Postado por instrutordanielpena em sexta-feira, 5 de agosto de 2011 | 18:21

No contexto da história da Reforma, Thomas Müntzer é uma das personagens mais controvertidas, capaz de suscitar julgamentos díspares.
O sociólogo Ernst Bloch diz que "quando o analisamos enquanto homem de ação, ressaltam nele o presente e o absoluto, numa perspectiva mais altaneira e mais ampla que numa experiência demasiado vivida, e apesar disto, com vigor idêntico, Müntzer é, antes de tudo, História, no sentido fecundo (…) para comprometer-nos, entusiasmar-nos, para apoiar, sempre mais amplamente, nosso desígnio".

Já o teólogo Paul Althaus viu nele "o lúgubre, o negro fervor das idéias teocrático-taboritas" que o ligavam à "exasperação dos camponeses" confrontados com a "pureza ética" do posicionamento de Lutero.
Por seu turno, o teólogo luterano Eric Gritsch, chama-o de "reformador sem Igreja".
Thomas Müntzer era um teólogo e jamais deixou de sê-lo, mesmo quando enveredou pela arriscada trilha da política revolucionária.

Embora seja geralmente apresentado como um anabatista e líder dos camponeses rebeldes, a verdade é que Müntzer jamais demonstrou grande interesse pela questão do quando e como batizar (pedra angular do anabatismo) e sua participação efetiva na Guerra dos camponeses deu-se apenas no fim de sua vida, quando comandou o grupo de campônios massacrado em Frankenhausen.

Malgrado sua retórica inflamada e revolucionária estabelecer muitos pontos de contato com a doutrina anabatista e as reivindicações sociais dos camponeses, Muntzer seguiu seu próprio caminho, pautado por interpretações apocalípticas da Bíblia, onde se via como um profeta empenhado em construir o Reino de Deus na Terra.
Mas ao associar o advento desse Reino a uma radical reforma social, que eliminaria distinções e privilégios, ele se indispôs com as nobresas católica e luterana - que disputavam o poder de definir os rumos da cristandade ocidental -, comprando uma briga que não podia ganhar.

Foi esmagado nela.

Quatro diferentes Thomas Müntzers sobreviveram na História.
• Para os protestantes ortodoxos, ele teria sido um típico anabatista que não fez outra coisa senão proclamar suas doutrinas de sectarismo radical.
• Para os anabatistas de Zurique, mesmo com ressalvas, ele era veraz e fiel mensageiro do Evangelho.
• Para os historiadores católicos romanos, Müntzer simplesmente operou dentro das inevitáveis conseqüencias do individualismo protestante.
• Para os historiadores marxistas, ele pontificou como o grande ideólogo da Guerra dos Camponeses, o primeiro político cosmopolita.

Biografia

Thomas Müntzer nasceu na pequena vila de Stolberg, nas montanhas de Harz.
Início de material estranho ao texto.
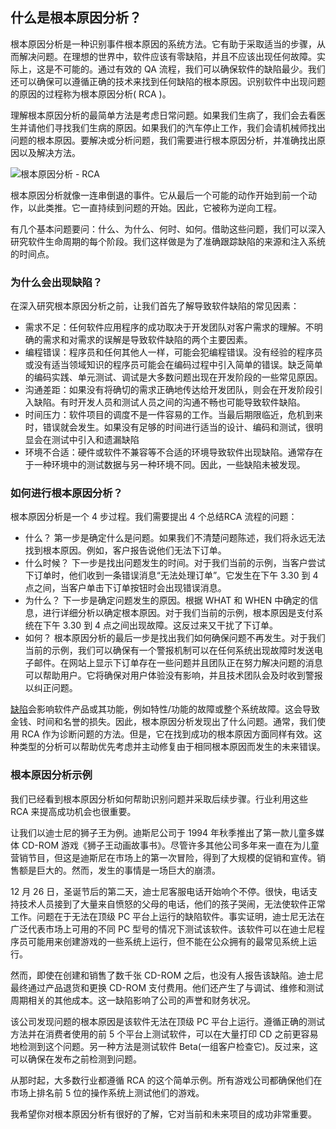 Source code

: ## 什么是根本原因分析？

根本原因分析是一种识别事件根本原因的系统方法。它有助于采取适当的步骤，从而解决问题。在理想的世界中，软件应该有零缺陷，并且不应该出现任何故障。实际上，这是不可能的。通过有效的 QA 流程，我们可以确保软件的缺陷最少。我们还可以确保可以遵循正确的技术来找到任何缺陷的根本原因。识别软件中出现问题的原因的过程称为根本原因分析( RCA )。

理解根本原因分析的最简单方法是考虑日常问题。如果我们生病了，我们会去看医生并请他们寻找我们生病的原因。如果我们的汽车停止工作，我们会请机械师找出问题的根本原因。要解决或分析问题，我们需要进行根本原因分析，并准确找出原因以及解决方法。

![根本原因分析 - RCA](https://toolsqa.com/gallery/ISTQB%20Certification/1.Root%20Cause%20Analysis%20-%20RCA.jpg)

根本原因分析就像一连串倒退的事件。它从最后一个可能的动作开始到前一个动作，以此类推。它一直持续到问题的开始。因此，它被称为逆向工程。

有几个基本问题要问：什么、为什么、何时、如何。借助这些问题，我们可以深入研究软件生命周期的每个阶段。我们这样做是为了准确跟踪缺陷的来源和注入系统的时间点。

### 为什么会出现缺陷？

在深入研究根本原因分析之前，让我们首先了解导致软件缺陷的常见因素：

-   需求不足：任何软件应用程序的成功取决于开发团队对客户需求的理解。不明确的需求和对需求的误解是导致软件缺陷的两个主要因素。
-   编程错误：程序员和任何其他人一样，可能会犯编程错误。没有经验的程序员或没有适当领域知识的程序员可能会在编码过程中引入简单的错误。缺乏简单的编码实践、单元测试、调试是大多数问题出现在开发阶段的一些常见原因。
-   沟通差距：如果没有将确切的需求正确地传达给开发团队，则会在开发阶段引入缺陷。有时开发人员和测试人员之间的沟通不畅也可能导致软件缺陷。
-   时间压力：软件项目的调度不是一件容易的工作。当最后期限临近，危机到来时，错误就会发生。如果没有足够的时间进行适当的设计、编码和测试，很明显会在测试中引入和遗漏缺陷
-   环境不合适：硬件或软件不兼容等不合适的环境导致软件出现缺陷。通常存在于一种环境中的测试数据与另一种环境不同。因此，一些缺陷未被发现。

### 如何进行根本原因分析？

根本原因分析是一个 4 步过程。我们需要提出 4 个总结RCA 流程的问题：

-   什么？ 第一步是确定什么是问题。如果我们不清楚问题陈述，我们将永远无法找到根本原因。例如，客户报告说他们无法下订单。
-   什么时候？ 下一步是找出问题发生的时间。对于我们当前的示例，当客户尝试下订单时，他们收到一条错误消息“无法处理订单”。它发生在下午 3.30 到 4 点之间，当客户单击下订单按钮时会出现错误消息。
-   为什么？ 下一步是确定问题发生的原因。根据 WHAT 和 WHEN 中确定的信息，进行详细分析以确定根本原因。对于我们当前的示例，根本原因是支付系统在下午 3.30 到 4 点之间出现故障。这反过来又干扰了下订单。
-   如何？ 根本原因分析的最后一步是找出我们如何确保问题不再发生。对于我们当前的示例，我们可以确保有一个警报机制可以在任何系统出现故障时发送电子邮件。在网站上显示下订单存在一些问题并且团队正在努力解决问题的消息可以帮助用户。它将确保对用户体验没有影响，并且技术团队会及时收到警报以纠正问题。

[缺陷](https://www.toolsqa.com/software-testing/istqb/error-defect-failure/)会影响软件产品或其功能，例如特性/功能的故障或整个系统故障。这会导致金钱、时间和名誉的损失。因此，根本原因分析发现出了什么问题。通常，我们使用 RCA 作为诊断问题的方法。但是，它在找到成功的根本原因方面同样有效。这种类型的分析可以帮助优先考虑并主动修复由于相同根本原因而发生的未来错误。

### 根本原因分析示例

我们已经看到根本原因分析如何帮助识别问题并采取后续步骤。行业利用这些 RCA 来提高成功机会也很重要。

让我们以迪士尼的狮子王为例。迪斯尼公司于 1994 年秋季推出了第一款儿童多媒体 CD-ROM 游戏《狮子王动画故事书》。尽管许多其他公司多年来一直在为儿童营销节目，但这是迪斯尼在市场上的第一次冒险，得到了大规模的促销和宣传。销售额是巨大的。然而，发生的事情是一场巨大的崩溃。

12 月 26 日，圣诞节后的第二天，迪士尼客服电话开始响个不停。很快，电话支持技术人员接到了大量来自愤怒的父母的电话，他们的孩子哭闹，无法使软件正常工作。问题在于无法在顶级 PC 平台上运行的缺陷软件。事实证明，迪士尼无法在广泛代表市场上可用的不同 PC 型号的情况下测试该软件。该软件可以在迪士尼程序员可能用来创建游戏的一些系统上运行，但不能在公众拥有的最常见系统上运行。

然而，即使在创建和销售了数千张 CD-ROM 之后，也没有人报告该缺陷。迪士尼最终通过产品退货和更换 CD-ROM 支付费用。他们还产生了与调试、维修和测试周期相关的其他成本。这一缺陷影响了公司的声誉和财务状况。

该公司发现问题的根本原因是该软件无法在顶级 PC 平台上运行。遵循正确的测试方法并在消费者使用的前 5 个平台上测试软件，可以在大量打印 CD 之前更容易地检测到这个问题。另一种方法是测试软件 Beta(一组客户检查它)。反过来，这可以确保在发布之前检测到问题。

从那时起，大多数行业都遵循 RCA 的这个简单示例。所有游戏公司都确保他们在市场上排名前 5 位的操作系统上测试他们的游戏。

我希望你对根本原因分析有很好的了解，它对当前和未来项目的成功非常重要。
Educou-se em Leipzig e Frankfurt an der Oder, obtendo o mestrado e completando o Bacculareus biblicus. Dominava o grego, o hebraico e o latim.
Foi ordenado padre em 1513, tornando-se prepósito-confessor no convento feminino de Beuditz onde, com a segurança e a disponibilidade de tempo proporcionados por sua posição, passou mais de um ano estudando os livros de Flávio Josefo, a História Eclesiástica de Eusebius, Santo Agostinho, os Atos dos conselhos gerais, e os Atos dos concílios de Constance e de Basiléia.

Em 1517, entrou em contato com a discussão que se acendia em torno do professor da Universidade de Wittenberg, Martinho Lutero. Até 1520, Müntzer trocou, por diversas vezes, o local de suas atividades, sendo que, nesse período, entre 1517 a 1520, tornou-se adepto da causa de Lutero, a quem conheceu, provavelmente, em 1519.
Assim como Lutero, Müntzer passava, nessa época, por profundas dúvidas. Mas enquanto Lutero queria entender Deus, cheio de sentimentos de culpa e pavor, Müntzer desesperava-se por não possuir a Deus e o seu poder, martirizando-se com a questão se a doutrina de Cristo era, realmente, procedente de Deus.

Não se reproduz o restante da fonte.